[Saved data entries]
--- --- ---

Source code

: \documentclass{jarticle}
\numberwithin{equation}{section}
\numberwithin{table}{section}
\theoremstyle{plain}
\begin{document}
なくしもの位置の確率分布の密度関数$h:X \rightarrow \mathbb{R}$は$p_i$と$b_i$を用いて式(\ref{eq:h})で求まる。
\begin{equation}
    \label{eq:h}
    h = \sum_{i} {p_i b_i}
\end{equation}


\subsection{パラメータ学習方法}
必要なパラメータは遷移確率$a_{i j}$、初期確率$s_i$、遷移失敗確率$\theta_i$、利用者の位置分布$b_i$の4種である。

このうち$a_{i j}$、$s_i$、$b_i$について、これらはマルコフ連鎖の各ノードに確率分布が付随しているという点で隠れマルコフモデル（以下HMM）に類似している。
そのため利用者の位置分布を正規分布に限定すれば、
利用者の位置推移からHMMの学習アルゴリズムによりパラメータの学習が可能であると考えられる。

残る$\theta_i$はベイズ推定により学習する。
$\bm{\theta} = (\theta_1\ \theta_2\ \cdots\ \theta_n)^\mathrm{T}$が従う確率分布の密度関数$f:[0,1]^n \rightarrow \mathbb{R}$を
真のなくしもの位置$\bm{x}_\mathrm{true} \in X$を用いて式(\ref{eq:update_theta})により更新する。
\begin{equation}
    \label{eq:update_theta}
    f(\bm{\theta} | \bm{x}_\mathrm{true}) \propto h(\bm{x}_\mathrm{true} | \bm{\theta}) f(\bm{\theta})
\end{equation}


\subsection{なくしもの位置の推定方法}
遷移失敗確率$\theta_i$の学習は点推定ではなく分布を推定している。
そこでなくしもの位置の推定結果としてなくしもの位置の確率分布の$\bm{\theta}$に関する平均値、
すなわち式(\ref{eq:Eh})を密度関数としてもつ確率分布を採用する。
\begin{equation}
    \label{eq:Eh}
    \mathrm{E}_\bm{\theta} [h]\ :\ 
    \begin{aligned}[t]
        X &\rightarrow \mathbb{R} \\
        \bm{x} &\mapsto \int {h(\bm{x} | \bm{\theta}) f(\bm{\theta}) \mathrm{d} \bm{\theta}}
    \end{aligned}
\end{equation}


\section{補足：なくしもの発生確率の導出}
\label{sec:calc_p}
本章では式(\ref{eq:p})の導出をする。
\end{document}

--- --- ---

Work request =
Give back all the data exactly as it was written.

Answer section =
Source code

: \documentclass{jarticle}
\numberwithin{equation}{section}
\numberwithin{table}{section}
\theoremstyle{plain}
\begin{document}
なくしもの位置の確率分布の密度関数$h:X \rightarrow \mathbb{R}$は$p_i$と$b_i$を用いて式(\ref{eq:h})で求まる。
\begin{equation}
    \label{eq:h}
    h = \sum_{i} {p_i b_i}
\end{equation}


\subsection{パラメータ学習方法}
必要なパラメータは遷移確率$a_{i j}$、初期確率$s_i$、遷移失敗確率$\theta_i$、利用者の位置分布$b_i$の4種である。

このうち$a_{i j}$、$s_i$、$b_i$について、これらはマルコフ連鎖の各ノードに確率分布が付随しているという点で隠れマルコフモデル（以下HMM）に類似している。
そのため利用者の位置分布を正規分布に限定すれば、
利用者の位置推移からHMMの学習アルゴリズムによりパラメータの学習が可能であると考えられる。

残る$\theta_i$はベイズ推定により学習する。
$\bm{\theta} = (\theta_1\ \theta_2\ \cdots\ \theta_n)^\mathrm{T}$が従う確率分布の密度関数$f:[0,1]^n \rightarrow \mathbb{R}$を
真のなくしもの位置$\bm{x}_\mathrm{true} \in X$を用いて式(\ref{eq:update_theta})により更新する。
\begin{equation}
    \label{eq:update_theta}
    f(\bm{\theta} | \bm{x}_\mathrm{true}) \propto h(\bm{x}_\mathrm{true} | \bm{\theta}) f(\bm{\theta})
\end{equation}


\subsection{なくしもの位置の推定方法}
遷移失敗確率$\theta_i$の学習は点推定ではなく分布を推定している。
そこでなくしもの位置の推定結果としてなくしもの位置の確率分布の$\bm{\theta}$に関する平均値、
すなわち式(\ref{eq:Eh})を密度関数としてもつ確率分布を採用する。
\begin{equation}
    \label{eq:Eh}
    \mathrm{E}_\bm{\theta} [h]\ :\ 
    \begin{aligned}[t]
        X &\rightarrow \mathbb{R} \\
        \bm{x} &\mapsto \int {h(\bm{x} | \bm{\theta}) f(\bm{\theta}) \mathrm{d} \bm{\theta}}
    \end{aligned}
\end{equation}


\section{補足：なくしもの発生確率の導出}
\label{sec:calc_p}
本章では式(\ref{eq:p})の導出をする。
\end{document}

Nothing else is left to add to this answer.